Gesprekken brengen hoop voor Servië en Kosovo
Vesna Peric Zimonjic
24 september 2010
Servië heeft alle militaire en juridische veldslagen tegen Kosovo verloren, maar er is hoop dat Belgrado en Pristina het kunnen bijleggen tijdens gesprekken in oktober.
“De gesprekken zijn een belangrijke stap in de goede richting na zoveel jaren van direct of politiek conflict”, zegt Vojin Dimitrijevic, hoogleraar Internationaal Recht. Zijn collega Politieke Wetenschappen Predrag Simic voegt daar meteen aan toe dat het “nu het moment is om te praten over de rechten van Serviërs in Kosovo”.
De gesprekken gaan door onder toeziend oog van de Europese Unie en zullen over verschillende thema’s handelen die voor beide landen van kritiek belang zijn. De onafhankelijkheid van Kosovo, die lang in vraag gesteld is door Servië, staat niet op de agenda.
Eerder deze maand keerde de Algemene Vergadering van de VN een resolutie goed die opriep tot dergelijke gesprekken nadat het Internationaal Gerechtshof beslist had dat de afscheiding van Kosovo in 2008 geen illegale daad was.

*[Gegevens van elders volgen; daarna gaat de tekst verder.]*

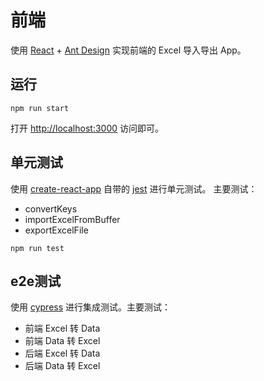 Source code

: # 前端

使用 [React](https://reactjs.org/) + [Ant Design](https://ant.design/index-cn) 实现前端的 Excel 导入导出 App。

## 运行

```shell
npm run start
```

打开 [http://localhost:3000](http://localhost:3000) 访问即可。

## 单元测试

使用 [create-react-app](https://reactjs.org/docs/create-a-new-react-app.html) 自带的 [jest](https://jestjs.io/) 进行单元测试。
主要测试：

* convertKeys
* importExcelFromBuffer
* exportExcelFile

```shell
npm run test
```

## e2e测试

使用 [cypress](https://www.cypress.io/) 进行集成测试。主要测试：
* 前端 Excel 转 Data
* 前端 Data 转 Excel
* 后端 Excel 转 Data
* 后端 Data 转 Excel

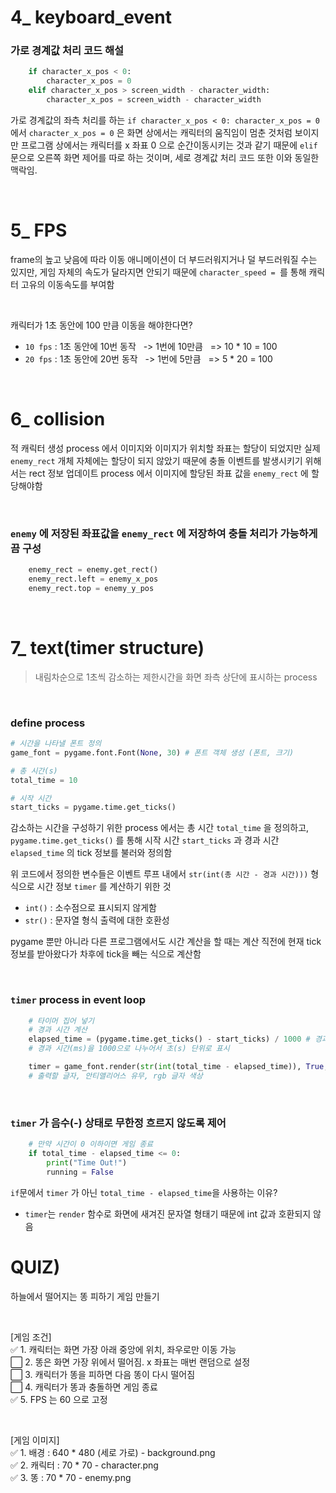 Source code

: # **4_ keyboard_event**

### 가로 경계값 처리 코드 해설
```python
    if character_x_pos < 0:
        character_x_pos = 0
    elif character_x_pos > screen_width - character_width:
        character_x_pos = screen_width - character_width
```
가로 경계값의 좌측 처리를 하는 `if character_x_pos < 0: character_x_pos = 0` 에서 `character_x_pos = 0` 은 화면 상에서는 캐릭터의 움직임이 멈춘 것처럼 보이지만 프로그램 상에서는 캐릭터를 x 좌표 0 으로 순간이동시키는 것과 같기 때문에 `elif`문으로 오른쪽 화면 제어를 따로 하는 것이며, 세로 경계값 처리 코드 또한 이와 동일한 맥락임.

<br>

# **5_ FPS**
frame의 높고 낮음에 따라 이동 애니메이션이 더 부드러워지거나 덜 부드러워질 수는 있지만, 게임 자체의 속도가 달라지면 안되기 때문에 `character_speed = `를 통해 캐릭터 고유의 이동속도를 부여함

<br>

캐릭터가 1초 동안에 100 만큼 이동을 해야한다면?
* `10 fps` : 1초 동안에 10번 동작 &nbsp;&nbsp;-> 1번에 10만큼 &nbsp;&nbsp;=> 10 * 10 = 100
* `20 fps` : 1초 동안에 20번 동작 &nbsp;&nbsp;-> 1번에 5만큼 &nbsp;&nbsp;=> 5 * 20 = 100

<br>

# **6_ collision**
적 캐릭터 생성 process 에서 이미지와 이미지가 위치할 좌표는 할당이 되었지만 실제 `enemy_rect` 개체 자체에는 할당이 되지 않았기 때문에 충돌 이벤트를 발생시키기 위해서는 rect 정보 업데이트 process 에서 이미지에 할당된 좌표 값을 `enemy_rect` 에 할당해야함

<br>

### `enemy` 에 저장된 좌표값을 `enemy_rect` 에 저장하여 충돌 처리가 가능하게끔 구성 
```python
    enemy_rect = enemy.get_rect()
    enemy_rect.left = enemy_x_pos
    enemy_rect.top = enemy_y_pos
```
<br>

# **7_ text(timer structure)**
>내림차순으로 1초씩 감소하는 제한시간을 화면 좌측 상단에 표시하는 process

<br>

### define process
```python
# 시간을 나타낼 폰트 정의
game_font = pygame.font.Font(None, 30) # 폰트 객체 생성 (폰트, 크기)

# 총 시간(s)
total_time = 10

# 시작 시간
start_ticks = pygame.time.get_ticks()
```
감소하는 시간을 구성하기 위한 process 에서는 총 시간 `total_time` 을 정의하고, `pygame.time.get_ticks()` 를 통해 시작 시간 `start_ticks` 과 경과 시간 `elapsed_time` 의 tick 정보를 불러와 정의함


위 코드에서 정의한 변수들은 이벤트 루프 내에서 `str(int(총 시간 - 경과 시간)))` 형식으로 시간 정보 `timer` 를 계산하기 위한 것
* `int()` : 소수점으로 표시되지 않게함
* `str()` : 문자열 형식 출력에 대한 호환성

pygame 뿐만 아니라 다른 프로그램에서도 시간 계산을 할 때는 계산 직전에 현재 tick 정보를 받아왔다가 차후에 tick을 빼는 식으로 계산함

<br>

### `timer` process in event loop
```python
    # 타이머 집어 넣기
    # 경과 시간 계산
    elapsed_time = (pygame.time.get_ticks() - start_ticks) / 1000 # 경과 시간
    # 경과 시간(ms)을 1000으로 나누어서 초(s) 단위로 표시

    timer = game_font.render(str(int(total_time - elapsed_time)), True, (255, 255, 255)) # render : 실제로 글자를 그리기
    # 출력할 글자, 안티앨리어스 유무, rgb 글자 색상
```
<br>

### `timer` 가 음수(-) 상태로 무한정 흐르지 않도록 제어
```python
    # 만약 시간이 0 이하이면 게임 종료
    if total_time - elapsed_time <= 0:
        print("Time Out!")
        running = False
```
`if`문에서 `timer` 가 아닌 `total_time - elapsed_time`을 사용하는 이유?
* `timer`는 `render` 함수로 화면에 새겨진 문자열 형태기 때문에 int 값과 호환되지 않음

# QUIZ)
하늘에서 떨어지는 똥 피하기 게임 만들기

<br>

[게임 조건]  
✅ 1. 캐릭터는 화면 가장 아래 중앙에 위치, 좌우로만 이동 가능  
⬜ 2. 똥은 화면 가장 위에서 떨어짐. x 좌표는 매번 랜덤으로 설정  
⬜ 3. 캐릭터가 똥을 피하면 다음 똥이 다시 떨어짐  
⬜ 4. 캐릭터가 똥과 충돌하면 게임 종료  
✅ 5. FPS 는 60 으로 고정

<br>

[게임 이미지]  
✅ 1. 배경 : 640 * 480 (세로 가로) - background.png  
✅ 2. 캐릭터 : 70 * 70 - character.png  
✅ 3. 똥 : 70 * 70 - enemy.png  
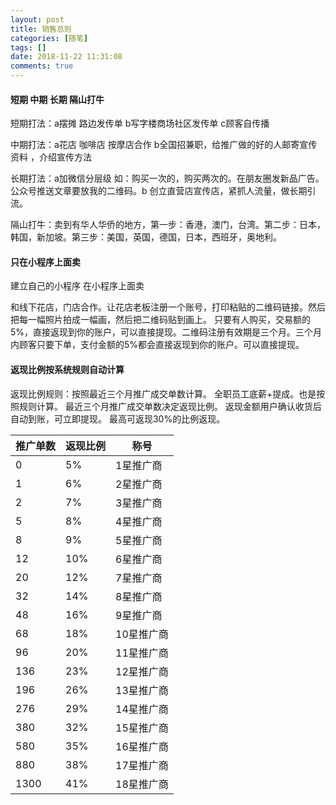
 ```yaml
---
layout: post
title: 销售总则
categories: [随笔]
tags: []
date: 2018-11-22 11:31:08
comments: true
---
```


#### 短期 中期 长期 隔山打牛

短期打法：a摆摊 路边发传单 b写字楼商场社区发传单  c顾客自传播

中期打法：a花店 咖啡店 按摩店合作   b全国招兼职，给推广做的好的人邮寄宣传资料 ，介绍宣传方法

长期打法：a加微信分层级 如：购买一次的，购买两次的。在朋友圈发新品广告。公众号推送文章要放我的二维码。b 创立直营店宣传店，紧抓人流量，做长期引流。

隔山打牛：卖到有华人华侨的地方，第一步：香港，澳门，台湾。第二步：日本，韩国，新加坡。第三步：美国，英国，德国，日本，西班牙，奥地利。

#### 只在小程序上面卖

建立自己的小程序
在小程序上面卖

和线下花店，门店合作。让花店老板注册一个账号，打印粘贴的二维码链接。然后把每一幅照片拍成一幅画，然后把二维码贴到画上。
只要有人购买，交易额的5%，直接返现到你的账户，可以直接提现。二维码注册有效期是三个月。三个月内顾客只要下单，支付金额的5%都会直接返现到你的账户。可以直接提现。

#### 返现比例按系统规则自动计算

返现比例规则：按照最近三个月推广成交单数计算。
全职员工底薪+提成。也是按照规则计算。
最近三个月推广成交单数决定返现比例。
返现金额用户确认收货后自动到账，可立即提现。
最高可返现30%的比例返现。

| 推广单数 | 返现比例 | 称号 |
| --- | --- | --- |
| 0 | 5% | 1星推广商 |
| 1 | 6% | 2星推广商 |
| 2 | 7% | 3星推广商 |
| 5 | 8% | 4星推广商 |
| 8 | 9% | 5星推广商 |
| 12 | 10% | 6星推广商 |
| 20 | 12% | 7星推广商 |
| 32 | 14% | 8星推广商 |
| 48 | 16% | 9星推广商 |
| 68 | 18% | 10星推广商 |
| 96 | 20% | 11星推广商|
| 136 | 23% | 12星推广商 |
| 196 | 26% | 13星推广商 |
| 276 | 29% | 14星推广商 |
| 380 | 32% | 15星推广商 |
| 580 | 35% | 16星推广商 |
| 880 | 38% | 17星推广商 |
| 1300 | 41% | 18星推广商 |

De Servische minister van Binnenlandse Zaken Ivica Dacic brak het ijs al door samen te werken met de Kosovaarse overheid in de strijd tegen de georganiseerde misdaad. Maar de landen blijven het oneens over een groot aantal thema’s.
Er leven nog ongeveer tachtigduizend Serviërs in Kosovo, vooral in het noorden van het land en in zo’n dertienduizend enclaves rond Servisch-Orthodoxe kerken en kloosters die teruggaan tot de twaalfde eeuw en door de Servische bevolking gezien worden als de bakermat van hun land. Maar in de loop der eeuwen werden de Serviërs een minderheid in Kosovo en nu moeten ze het land delen met twee miljoen etnische Albanezen.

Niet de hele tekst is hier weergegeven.